Moving Day

Developed by David C. Barnett, Ph.D.

Time needed: 8-15 minutes

Materials needed: A copy of the short story "Moving Day"

Goals for this exercise:

1) To provide participants a chance to explore their reactions to situations where gender is unclear.

2) To examine how assumptions about gender may interfere with one's ability to listen accurately.

3) To increase participants use of gender-free language when discussing issues

Directions:

The facilitator of the exercise instructs participants to sit back and relax and listen to the story. Be sure to read this story as written. "Moving Day" is fictitious and is written so that the names of characters may be either male or female and no pronouns are used to identify characters. While reading aloud, facilitators may find themselves inserting pronouns which do not appear in the story if they are not careful. Ideally, two facilitators (one male, one female) read the story (the text identifies where to change readers). After completing the story, ask participants to break into triads and share their reactions to three. You may want to make handouts of the questions and distribute them to the audience so that each triad can discuss questions at their own pace. After the triads have reacted to the questions ask everyone to reconvene and ask for comments from representatives for the small groups. Keep in mind, the learning from this exercise occurs during the processing, not from listening to the story.

Processing:

In your triads, take nine minutes to respond to the following questions. Keep in mind there are no right or wrong answers to any of these questions:

1) What assumptions did you make about genders of the characters? Why?

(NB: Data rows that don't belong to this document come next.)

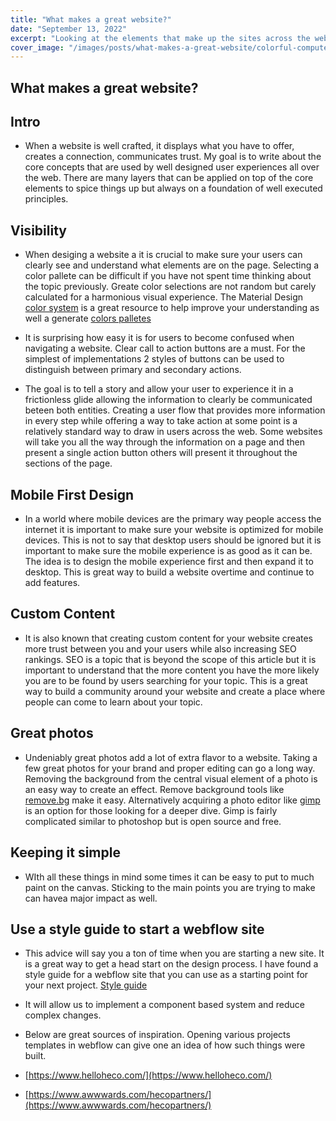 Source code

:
```yaml
---
title: "What makes a great website?"
date: "September 13, 2022"
excerpt: "Looking at the elements that make up the sites across the web we can establish some direct corelations many if not all have in common."
cover_image: "/images/posts/what-makes-a-great-website/colorful-computer.jpeg"
---
```


## What makes a great website?

## Intro

- When a website is well crafted, it displays what you have to offer, creates a connection, communicates trust. My goal is to write about the core concepts that are used by well designed user experiences all over the web. There are many layers that can be applied on top of the core elements to spice things up but always on a foundation of well executed principles.

## Visibility

- When desiging a website a it is crucial to make sure your users can clearly see and understand what elements are on the page. Selecting a color pallete can be difficult if you have not spent time thinking about the topic previously. Greate color selections are not random but carely calculated for a harmonious visual experience. The Material Design [color system](https://material.io/design/color/the-color-system.html#color-usage-and-palettes) is a great resource to help improve your understanding as well a generate [colors palletes](https://material.io/design/color/the-color-system.html#tools-for-picking-colors)

- It is surprising how easy it is for users to become confused when navigating a website. Clear call to action buttons are a must. For the simplest of implementations 2 styles of buttons can be used to distinguish between primary and secondary actions.
- The goal is to tell a story and allow your user to experience it in a frictionless glide allowing the information to clearly be communicated beteen both entities. Creating a user flow that provides more information in every step while offering a way to take action at some point is a relatively standard way to draw in users across the web. Some websites will take you all the way through the information on a page and then present a single action button others will present it throughout the sections of the page.

## Mobile First Design

- In a world where mobile devices are the primary way people access the internet it is important to make sure your website is optimized for mobile devices. This is not to say that desktop users should be ignored but it is important to make sure the mobile experience is as good as it can be. The idea is to design the mobile experience first and then expand it to desktop. This is great way to build a website overtime and continue to add features.

## Custom Content

- It is also known that creating custom content for your website creates more trust between you and your users while also increasing SEO rankings. SEO is a topic that is beyond the scope of this article but it is important to understand that the more content you have the more likely you are to be found by users searching for your topic. This is a great way to build a community around your website and create a place where people can come to learn about your topic.

## Great photos

- Undeniably great photos add a lot of extra flavor to a website. Taking a few great photos for your brand and proper editing can go a long way. Removing the background from the central visual element of a photo is an easy way to create an effect. Remove background tools like [remove.bg](https://www.remove.bg/) make it easy. Alternatively acquiring a photo editor like [gimp](https://www.gimp.org/) is an option for those looking for a deeper dive. Gimp is fairly complicated similar to photoshop but is open source and free.

## Keeping it simple

- WIth all these things in mind some times it can be easy to put to much paint on the canvas. Sticking to the main points you are trying to make can havea major impact as well.

## Use a style guide to start a webflow site

- This advice will say you a ton of time when you are starting a new site. It is a great way to get a head start on the design process. I have found a style guide for a webflow site that you can use as a starting point for your next project. [Style guide](https://webflow.com/website/Style-Guide)

- It will allow us to implement a component based system and reduce complex changes.

- Below are great sources of inspiration. Opening various projects templates in webflow can give one an idea of how such things were built.

- [https://www.helloheco.com/](https://www.helloheco.com/)

- [https://www.awwwards.com/hecopartners/](https://www.awwwards.com/hecopartners/)
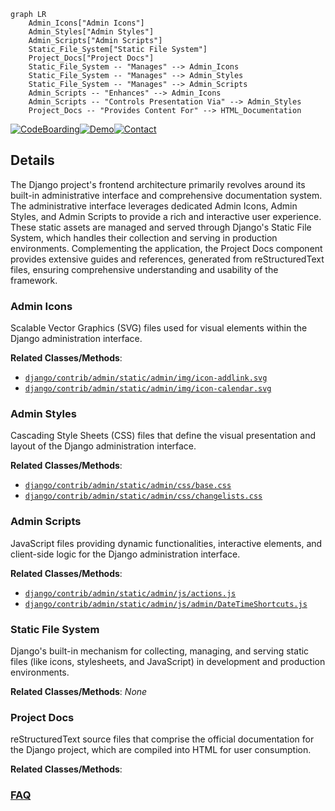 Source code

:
 ```mermaid
graph LR
    Admin_Icons["Admin Icons"]
    Admin_Styles["Admin Styles"]
    Admin_Scripts["Admin Scripts"]
    Static_File_System["Static File System"]
    Project_Docs["Project Docs"]
    Static_File_System -- "Manages" --> Admin_Icons
    Static_File_System -- "Manages" --> Admin_Styles
    Static_File_System -- "Manages" --> Admin_Scripts
    Admin_Scripts -- "Enhances" --> Admin_Icons
    Admin_Scripts -- "Controls Presentation Via" --> Admin_Styles
    Project_Docs -- "Provides Content For" --> HTML_Documentation
```

[![CodeBoarding](https://img.shields.io/badge/Generated%20by-CodeBoarding-9cf?style=flat-square)](https://github.com/CodeBoarding/CodeBoarding)[![Demo](https://img.shields.io/badge/Try%20our-Demo-blue?style=flat-square)](https://www.codeboarding.org/demo)[![Contact](https://img.shields.io/badge/Contact%20us%20-%20contact@codeboarding.org-lightgrey?style=flat-square)](mailto:contact@codeboarding.org)

## Details

The Django project's frontend architecture primarily revolves around its built-in administrative interface and comprehensive documentation system. The administrative interface leverages dedicated Admin Icons, Admin Styles, and Admin Scripts to provide a rich and interactive user experience. These static assets are managed and served through Django's Static File System, which handles their collection and serving in production environments. Complementing the application, the Project Docs component provides extensive guides and references, generated from reStructuredText files, ensuring comprehensive understanding and usability of the framework.

### Admin Icons
Scalable Vector Graphics (SVG) files used for visual elements within the Django administration interface.


**Related Classes/Methods**:

- <a href="https://github.com/django/django/blob/main/django/contrib/admin/static/admin/img/icon-addlink.svg" target="_blank" rel="noopener noreferrer">`django/contrib/admin/static/admin/img/icon-addlink.svg`</a>
- <a href="https://github.com/django/django/blob/main/django/contrib/admin/static/admin/img/icon-calendar.svg" target="_blank" rel="noopener noreferrer">`django/contrib/admin/static/admin/img/icon-calendar.svg`</a>


### Admin Styles
Cascading Style Sheets (CSS) files that define the visual presentation and layout of the Django administration interface.


**Related Classes/Methods**:

- <a href="https://github.com/django/django/blob/main/django/contrib/admin/static/admin/css/base.css" target="_blank" rel="noopener noreferrer">`django/contrib/admin/static/admin/css/base.css`</a>
- <a href="https://github.com/django/django/blob/main/django/contrib/admin/static/admin/css/changelists.css" target="_blank" rel="noopener noreferrer">`django/contrib/admin/static/admin/css/changelists.css`</a>


### Admin Scripts
JavaScript files providing dynamic functionalities, interactive elements, and client-side logic for the Django administration interface.


**Related Classes/Methods**:

- <a href="https://github.com/django/django/blob/main/django/contrib/admin/static/admin/js/actions.js" target="_blank" rel="noopener noreferrer">`django/contrib/admin/static/admin/js/actions.js`</a>
- <a href="https://github.com/django/django/blob/main/django/contrib/admin/static/admin/js/admin/DateTimeShortcuts.js" target="_blank" rel="noopener noreferrer">`django/contrib/admin/static/admin/js/admin/DateTimeShortcuts.js`</a>


### Static File System
Django's built-in mechanism for collecting, managing, and serving static files (like icons, stylesheets, and JavaScript) in development and production environments.


**Related Classes/Methods**: _None_

### Project Docs
reStructuredText source files that comprise the official documentation for the Django project, which are compiled into HTML for user consumption.


**Related Classes/Methods**:





### [FAQ](https://github.com/CodeBoarding/GeneratedOnBoardings/tree/main?tab=readme-ov-file#faq) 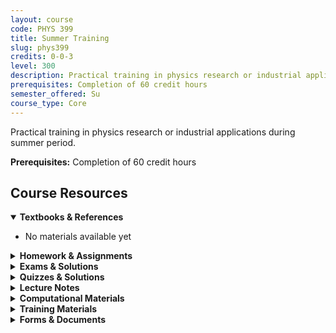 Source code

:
 ```yaml
---
layout: course
code: PHYS 399
title: Summer Training
slug: phys399
credits: 0-0-3
level: 300
description: Practical training in physics research or industrial applications during summer period.
prerequisites: Completion of 60 credit hours
semester_offered: Su
course_type: Core
---
```


Practical training in physics research or industrial applications during summer period.

**Prerequisites:** Completion of 60 credit hours

## <i class="fas fa-book"></i> Course Resources

<details open>
<summary><strong><i class="fas fa-book"></i> Textbooks & References</strong></summary>
<ul>
<li>No materials available yet</li>
</ul>
</details>

<details>
<summary><strong><i class="fas fa-file-alt"></i> Homework & Assignments</strong></summary>
<ul>
<li><a href="/assets/resources/core/phys399/X-RayAssignment1.pdf">X-Ray Assignment 1</a></li>
<li><a href="/assets/resources/core/phys399/X-RayAssignment2.pdf">X-Ray Assignment 2</a></li>
<li><a href="/assets/resources/core/phys399/X-RayAssignment3.pdf">X-Ray Assignment 3</a></li>
</ul>
</details>

<details>
<summary><strong><i class="fas fa-chart-bar"></i> Exams & Solutions</strong></summary>
<ul>
<li>No materials available yet</li>
</ul>
</details>

<details>
<summary><strong><i class="fas fa-check-circle"></i> Quizzes & Solutions</strong></summary>
<ul>
<li>No materials available yet</li>
</ul>
</details>

<details>
<summary><strong><i class="fas fa-book-open"></i> Lecture Notes</strong></summary>
<ul>
<li>No materials available yet</li>
</ul>
</details>

<details>
<summary><strong><i class="fas fa-laptop-code"></i> Computational Materials</strong></summary>
<ul>
<li>No materials available yet</li>
</ul>
</details>

<details>
<summary><strong><i class="fas fa-clipboard-list"></i> Training Materials</strong></summary>
<ul>
<li><a href="/assets/resources/core/phys399/Final Presentation.pdf">Final Presentation</a></li>
</ul>
</details>

<details>
<summary><strong><i class="fas fa-clipboard-list"></i> Forms & Documents</strong></summary>
<ul>
<li><a href="/assets/resources/core/phys399/Calendar-Summer Training 213.pdf">Training Calendar</a></li>
<li><a href="/assets/resources/core/phys399/Contact Guide form.docx">Contact Guide Form</a></li>
<li><a href="/assets/resources/core/phys399/EE Summer Training Report Model (8).docx">Training Report Model</a></li>
<li><a href="/assets/resources/core/phys399/evaluation.summer.pdf">Summer Evaluation Form</a></li>
<li><a href="/assets/resources/core/phys399/summer.progress.pdf">Summer Progress Form</a></li>
</ul>
</details> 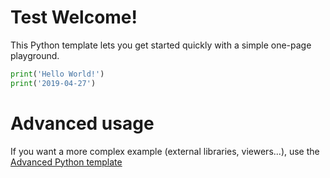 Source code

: # Test Welcome!

This Python template lets you get started quickly with a simple one-page playground.

```python runnable
print('Hello World!')
print('2019-04-27')
```

# Advanced usage

If you want a more complex example (external libraries, viewers...), use the [Advanced Python template](https://tech.io/select-repo/429)
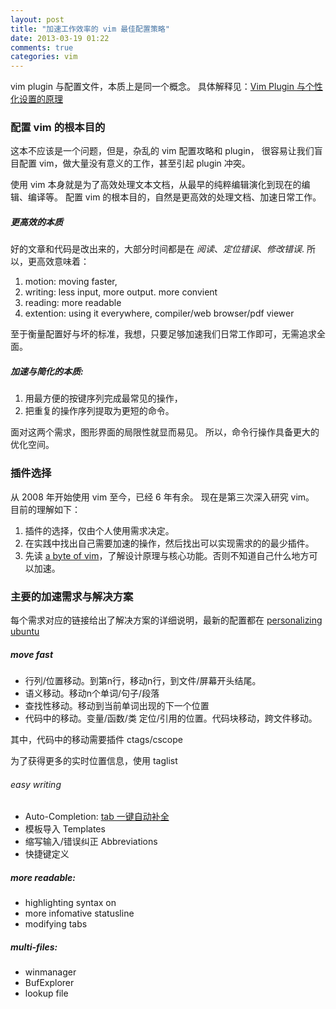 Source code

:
 ```yaml
---
layout: post
title: "加速工作效率的 vim 最佳配置策略"
date: 2013-03-19 01:22
comments: true
categories: vim
---
```


vim plugin 与配置文件，本质上是同一个概念。
具体解释见：[Vim Plugin 与个性化设置的原理](http://jackonyang.github.com/blog/2013/03/18/personalizing-vim/)

### 配置 vim 的根本目的

这本不应该是一个问题，但是，杂乱的 vim 配置攻略和 plugin，
很容易让我们盲目配置 vim，做大量没有意义的工作，甚至引起 plugin 冲突。

使用 vim 本身就是为了高效处理文本文档，从最早的纯粹编辑演化到现在的编辑、编译等。
配置 vim 的根本目的，自然是更高效的处理文档、加速日常工作。

<!--more-->

##### 更高效的本质

好的文章和代码是改出来的，大部分时间都是在 _阅读_、_定位错误_、_修改错误_.
所以，更高效意味着：

1. motion: moving faster,
2. writing: less input, more output. more convient
3. reading: more readable
4. extention: using it everywhere, compiler/web browser/pdf viewer

至于衡量配置好与坏的标准，我想，只要足够加速我们日常工作即可，无需追求全面。

##### 加速与简化的本质:

1. 用最方便的按键序列完成最常见的操作，
2. 把重复的操作序列提取为更短的命令。

面对这两个需求，图形界面的局限性就显而易见。
所以，命令行操作具备更大的优化空间。

### 插件选择

从 2008 年开始使用 vim 至今，已经 6 年有余。
现在是第三次深入研究 vim。
目前的理解如下：

1. 插件的选择，仅由个人使用需求决定。
2. 在实践中找出自己需要加速的操作，然后找出可以实现需求的的最少插件。
3. 先读 [a byte of vim](https://github.com/JackonYang/book-repo/tree/master/Swaroop%20C%20H/A%20Byte%20of%20Vim%20%284%29)，了解设计原理与核心功能。否则不知道自己什么地方可以加速。


### 主要的加速需求与解决方案

每个需求对应的链接给出了解决方案的详细说明，最新的配置都在
[personalizing ubuntu](https://github.com/JackonYang/personalizing-ubuntu)

##### move fast

- 行列/位置移动。到第n行，移动n行，到文件/屏幕开头结尾。
- 语义移动。移动n个单词/句子/段落
- 查找性移动。移动到当前单词出现的下一个位置
- 代码中的移动。变量/函数/类 定位/引用的位置。代码块移动，跨文件移动。

其中，代码中的移动需要插件 ctags/cscope

为了获得更多的实时位置信息，使用 taglist

###### easy writing

- Auto-Completion: [tab 一键自动补全](http://jackonyang.github.com/blog/2013/03/19/vim-auto-complete/)
- 模板导入 Templates
- 缩写输入/错误纠正 Abbreviations
- 快捷键定义

##### more readable: 

- highlighting syntax on
- more infomative statusline
- modifying tabs

##### multi-files:

- winmanager
- BufExplorer
- lookup file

2) How important was it for you to identify their genders?

3) If you decided the narrator's relationships were not all with the same gender, how did that decision make you feel?

4) (Optional) If both male and female narrators read the story, what was the impact of the order of the readers?

5) Did the gender of the reader effect your thoughts about gender of the characters?

Pick a representative of your group to share some of your triad's comments with the other triads.

Moving Day

The sticky heat of a Louisiana August pervades the apartment. My last boxes, labeled for the movers, are ready to seal. I finish the task quickly. Time for one last search of the apartment for strays. Five years, and now, no evidence of my life. I roam, opening and closing drawers and cupboards. In the bedroom, I slide the cabinet doors of my headboard. My journal! I was so certain I'd emptied all the contents from the headboard, but obviously not. Glancing inside to ensure nothing else hides there, I retrieve my journal. To my surprise, I realize haven't made an entry for years. I decide to read it during long waits I face traveling to Denver.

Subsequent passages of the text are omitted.